Christian Baylis of bond fund Fortlake says it is “just a statement of fact” that the RBA is in the back of the developed world package in terms of communications.

“There has been/no greater separation between telecom rates and the market than there is in Australia,” says Bayliss, a former employee of the Reserve Bank of Australia.

Bayliss says the Fed has done a good job of closing the credibility gap with decisive action, and they are now more in line with the markets.

This leaves the Fed in a stronger position to use communications to do the tough jobs rather than using other policy tools.

granulation time

So, despite the Federal Reserve’s more challenging starting point, the market believes they can get around the problem – and that’s reflected in lower long-term interest rates.

(Note that the US inflation curve is in line with the Australian curve despite the high rate of spot inflation in the US.)

“The wider the credibility gap, the more you have to do about monetary policy tools – which is why the market is telling us the RBA has a lot to do to restore its inflation targeting credibility,” Bayliss says.

“People, rightly, started to question the RBA’s reaction function which is supposed to be the 2 to 3 per cent inflation target when we saw central bank governors in Tasman and the United States press the issue around reaction functions.”
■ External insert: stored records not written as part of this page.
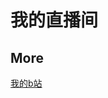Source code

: # 我的直播间

<script setup>
  import About from "./About/about.vue"
</script>
<About></About>

## More
[我的b站](https://wcdha.com)
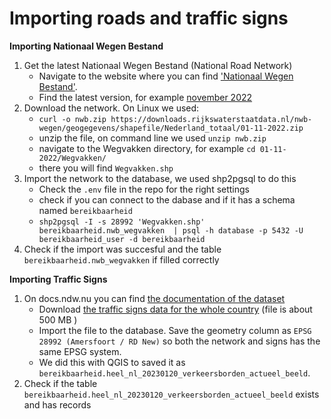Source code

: 
# Importing roads and traffic signs

**Importing Nationaal Wegen Bestand**
1. Get the latest Nationaal Wegen Bestand (National Road Network)
	- Navigate to the website where you can find ['Nationaal Wegen Bestand'](https://downloads.rijkswaterstaatdata.nl/nwb-wegen/geogegevens/shapefile/Nederland_totaal/).
	- Find the latest version, for example [november 2022](https://downloads.rijkswaterstaatdata.nl/nwb-wegen/geogegevens/shapefile/Nederland_totaal/01-11-2022.zip)
2. Download the network. On Linux we used:
	- `curl -o nwb.zip https://downloads.rijkswaterstaatdata.nl/nwb-wegen/geogegevens/shapefile/Nederland_totaal/01-11-2022.zip`
	- unzip the file, on command line we used `unzip nwb.zip`
	- navigate to the Wegvakken directory, for example `cd 01-11-2022/Wegvakken/`
	- there you will find `Wegvakken.shp`
3. Import the network to the database, we used shp2pgsql to do this
    - Check the `.env` file in the repo for the right settings
    - check if you can connect to the dabase and if it has a schema named `bereikbaarheid`
    - `shp2pgsql -I -s 28992 'Wegvakken.shp' bereikbaarheid.nwb_wegvakken  | psql -h database -p 5432 -U bereikbaarheid_user -d bereikbaarheid`
4. Check if the import was succesful and the table `bereikbaarheid.nwb_wegvakken` if filled correctly

**Importing Traffic Signs**
1. On docs.ndw.nu you can find [the documentation of the dataset](https://docs.ndw.nu/api/trafficsigns/nl/index.html) 
    - Download [the traffic signs data for the whole country](https://data.ndw.nu/api/rest/static-road-data/traffic-signs/v2/current-state?&content-type=csv) (file is about 500 MB )
    - Import the file to the database. Save the geometry column as `EPSG 28992 (Amersfoort / RD New)` so both the network and signs has the same EPSG  system.
    - We did this with QGIS to saved it as `bereikbaarheid.heel_nl_20230120_verkeersborden_actueel_beeld`. 
4. Check if the table `bereikbaarheid.heel_nl_20230120_verkeersborden_actueel_beeld` exists and has records
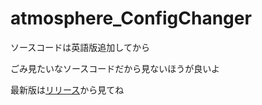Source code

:# atmosphere_ConfigChanger
ソースコードは英語版追加してから

ごみ見たいなソースコードだから見ないほうが良いよ

最新版は[リリース](https://github.com/halolck/atmosphere_ConfigChanger/releases/latest)から見てね
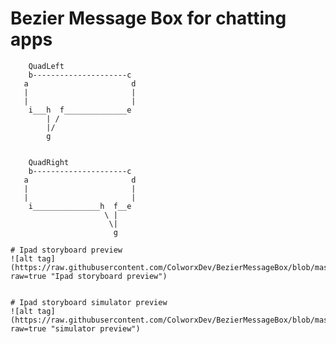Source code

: # Bezier Message Box for chatting apps

		QuadLeft
        b---------------------c
       a                       d
       |                       |
       |                       |
        i___h  f______________e
            | /
            |/
            g
 
 
        QuadRight
        b---------------------c
       a                       d
       |                       |
       |                       |
        i_______________h  f__e
                         \ |
                          \|
                           g
	
	# Ipad storyboard preview
	![alt tag](https://raw.githubusercontent.com/ColworxDev/BezierMessageBox/blob/master/simulatorscreenshot.png?raw=true "Ipad storyboard preview")


	# Ipad storyboard simulator preview
	![alt tag](https://raw.githubusercontent.com/ColworxDev/BezierMessageBox/blob/master/storyboardscreenshot.png?raw=true "simulator preview")
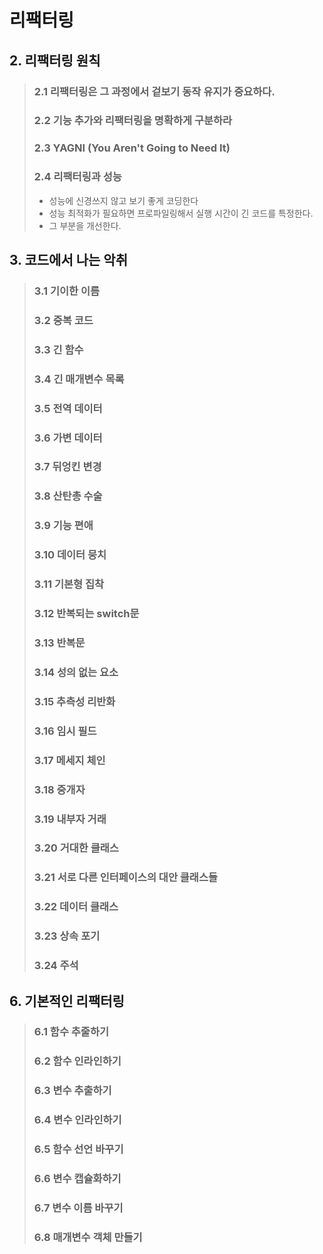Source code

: # 리팩터링

## 2. 리팩터링 원칙
> ### 2.1 리팩터링은 그 과정에서 겉보기 동작 유지가 중요하다.
> ### 2.2 기능 추가와 리팩터링을 명확하게 구분하라
> ### 2.3 YAGNI (You Aren't Going to Need It)
> ### 2.4 리팩터링과 성능
> - 성능에 신경쓰지 않고 보기 좋게 코딩한다
> - 성능 최적화가 필요하면 프로파일링해서 실행 시간이 긴 코드를 특정한다.
> - 그 부분을 개선한다.

## 3. 코드에서 나는 악취
> ### 3.1 기이한 이름
> ### 3.2 중복 코드
> ### 3.3 긴 함수
> ### 3.4 긴 매개변수 목록
> ### 3.5 전역 데이터
> ### 3.6 가변 데이터
> ### 3.7 뒤엉킨 변경
> ### 3.8 산탄총 수술
> ### 3.9 기능 편애
> ### 3.10 데이터 뭉치
> ### 3.11 기본형 집착
> ### 3.12 반복되는 switch문
> ### 3.13 반복문
> ### 3.14 성의 없는 요소
> ### 3.15 추측성 리반화
> ### 3.16 임시 필드
> ### 3.17 메세지 체인
> ### 3.18 중개자
> ### 3.19 내부자 거래
> ### 3.20 거대한 클래스
> ### 3.21 서로 다른 인터페이스의 대안 클래스들
> ### 3.22 데이터 클래스
> ### 3.23 상속 포기
> ### 3.24 주석

## 6. 기본적인 리팩터링
> ### 6.1 함수 추줄하기
> ### 6.2 함수 인라인하기
> ### 6.3 변수 추출하기
> ### 6.4 변수 인라인하기
> ### 6.5 함수 선언 바꾸기
> ### 6.6 변수 캡슐화하기
> ### 6.7 변수 이름 바꾸기
> ### 6.8 매개변수 객체 만들기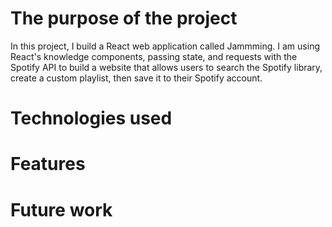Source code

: # The purpose of the project
In this project, I build a React web application called Jammming. I am using React's knowledge components, passing state, and requests with the Spotify API to build a website that allows users to search the Spotify library, create a custom playlist, then save it to their Spotify account.
# Technologies used
# Features
# Future work
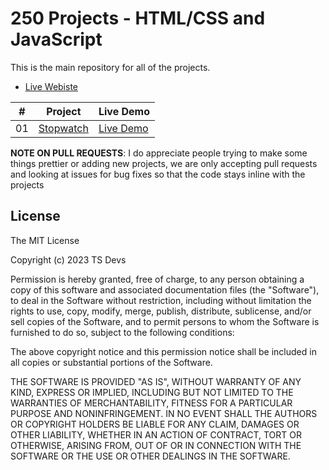 # 250 Projects - HTML/CSS and JavaScript

This is the main repository for all of the projects.

-   [Live Webiste](https://ts-devs.github.io/250-js-projects/)


|  #  | Project                                                                                                                     | Live Demo                                                                         |
| :-: | --------------------------------------------------------------------------------------------------------------------------- | --------------------------------------------------------------------------------- |
| 01  | [Stopwatch](https://github.com/TS-Devs/250-js-projects/tree/main/src/Stopwatch)                             | [Live Demo](https://ts-devs.github.io/250-js-projects/src/Stopwatch/index.html)               |

**NOTE ON PULL REQUESTS**:  I do appreciate people trying to make some things prettier or adding new projects, we are only accepting pull requests and looking at issues for bug fixes so that the code stays inline with the projects

## License

The MIT License

Copyright (c) 2023 TS Devs 

Permission is hereby granted, free of charge, to any person obtaining a copy
of this software and associated documentation files (the "Software"), to deal
in the Software without restriction, including without limitation the rights
to use, copy, modify, merge, publish, distribute, sublicense, and/or sell
copies of the Software, and to permit persons to whom the Software is
furnished to do so, subject to the following conditions:

The above copyright notice and this permission notice shall be included in
all copies or substantial portions of the Software.

THE SOFTWARE IS PROVIDED "AS IS", WITHOUT WARRANTY OF ANY KIND, EXPRESS OR
IMPLIED, INCLUDING BUT NOT LIMITED TO THE WARRANTIES OF MERCHANTABILITY,
FITNESS FOR A PARTICULAR PURPOSE AND NONINFRINGEMENT. IN NO EVENT SHALL THE
AUTHORS OR COPYRIGHT HOLDERS BE LIABLE FOR ANY CLAIM, DAMAGES OR OTHER
LIABILITY, WHETHER IN AN ACTION OF CONTRACT, TORT OR OTHERWISE, ARISING FROM,
OUT OF OR IN CONNECTION WITH THE SOFTWARE OR THE USE OR OTHER DEALINGS IN
THE SOFTWARE.
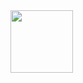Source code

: <img align="left" src="https://paul-lorenc.com/static/images/monogram-192px.png" height="100" width="100">
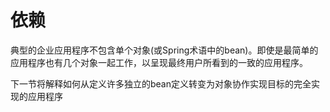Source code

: # 依赖

典型的企业应用程序不包含单个对象(或Spring术语中的bean)。即使是最简单的应用程序也有几个对象一起工作，以呈现最终用户所看到的一致的应用程序。

下一节将解释如何从定义许多独立的bean定义转变为对象协作实现目标的完全实现的应用程序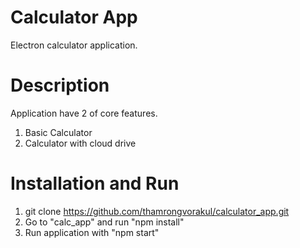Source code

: # Calculator App
Electron calculator application.

# Description

Application have 2 of core features.
1. Basic Calculator
2. Calculator with cloud drive

# Installation and Run
1. git clone https://github.com/thamrongvorakul/calculator_app.git
2. Go to "calc_app" and run "npm install"
3. Run application with "npm start"



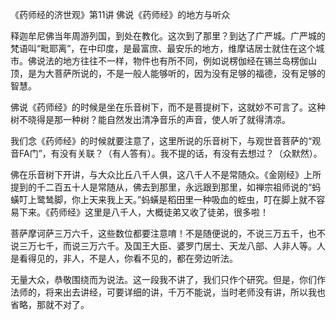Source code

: 《药师经的济世观》第11讲 佛说《药师经》的地方与听众

释迦牟尼佛当年周游列国，到处在教化。这次到了那里？到达了广严城。广严城的梵语叫“毗耶离”，在中印度，是最富庶、最安乐的地方，维摩诘居士就住在这个城市。佛说法的地方往往不一样，物件也有所不同，例如说楞伽经在锡兰岛楞伽山顶，是为大菩萨所说的，不是一般人能够听的，因为没有足够的福德，没有足够的智慧。

佛说《药师经》的时候是坐在乐音树下，而不是菩提树下，这就妙不可言了。这种树不晓得是那一种树？能自然发出清净音乐的声音，使人听了就得清凉。

我们念《药师经》的时候就要注意了，这里所说的乐音树下，与观世音菩萨的“观音FA门”，有没有关联？（有人答有）。我不提的话，有没有去想过？（众默然）。

佛在乐音树下开讲，与大众比丘八千人俱，这八千人不是常随众。《金刚经》上所提到的千二百五十人是常随从，佛去到那里，永远跟到那里，如禅宗祖师说的“蚂蟥叮上鹭鸶脚，你上天来我上天。”蚂蟥是稻田里一种吸血的蛭虫，叮在脚上就不容易下来。《药师经》这里是八千人，大概徒弟又收了徒弟，很多啦！

菩萨摩诃萨三万六千，这些数位都要注意唷！不是随便说的，不说三万五千，也不说三万七千，而说三万六千。及国王大臣、婆罗门居士、天龙八部、人非人等。人是看得见的，非人，不是人，你看不见的，都在旁边听法。

无量大众，恭敬围绕而为说法。这一段我不讲了，我们只作个研究。但是，你们作法师的，将来出去讲经，可要详细的讲，千万不能说，当时老师没有讲，所以我也省略，那就不对了。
Another bond fund, who preferred not to be named, says there is a “clear lack of confidence in what they say and do” and that explains the higher returns.

“Unfortunately, it is taxpayers who pay for their ongoing mistakes in the form of higher and higher financing costs as investors will not/cannot trust them to deliver on their promise.”

What do foreign investors say? Many hedge funds were gutted when the Reserve Bank of Australia dropped the bond peg, so they either don’t exist or are staying out of the bond market.

Martin Whitton, Commonwealth Bank’s head of bond strategy, visited US clients in April and is currently in Europe.

He again stated that at least some participants cited the yield curve control loop as a “rationale reason to move away from the market”, as traders seeking higher yields chose to own New Zealand bonds.

But credibility is really relative. The central bank wasn’t the only one making a mistake, says Ardea’s Tamar Hamlin, another former employee of the Reserve Bank of Australia.

“The Fed’s ominous view that inflation will prove transient is at least as bad as the RBA’s commitment not to raise interest rates,” he says.

Hamlin says the Australian yield gap can likely be explained by the return of more of the normal “term risk premium” as bond investors demand higher rates to compensate for general uncertainty – which is greater for our economy.

“Typically higher-growth markets and markets closely related to Asia have shown higher cyclical volatility and greater exposure to volatility (up and down) in global growth,” he says.

ANZ’s David Blank tends to agree. He noted that the 10-year extension of US returns to Australia was “largely in response to volatility in the markets and the increased risk premium embedded in the spread”.

“There may also have been some activity associated with positioning, which leads to amplification of movements.”

Another more technical reason mentioned by a few bond funds is the prevalent use of interest rate swaps to hedge interest rate risk as the bulk of Australian loans are set at a short-term floating rate. This has created structural pressures on our interest rate market.

But there is no doubt that central banks, including the Reserve Bank, have work to do to restore credibility not only in the market, but also in the general public.

Bentham’s Quinn said there was more confidence in central banks because they had an inflation target and were considered politically independent.

But there has been a significant rise in government spending, which tends to be inflationary, and central banks, including the Reserve Bank, have not changed their approach. This leaves them with the work they need to do to restore the faith they once recommended.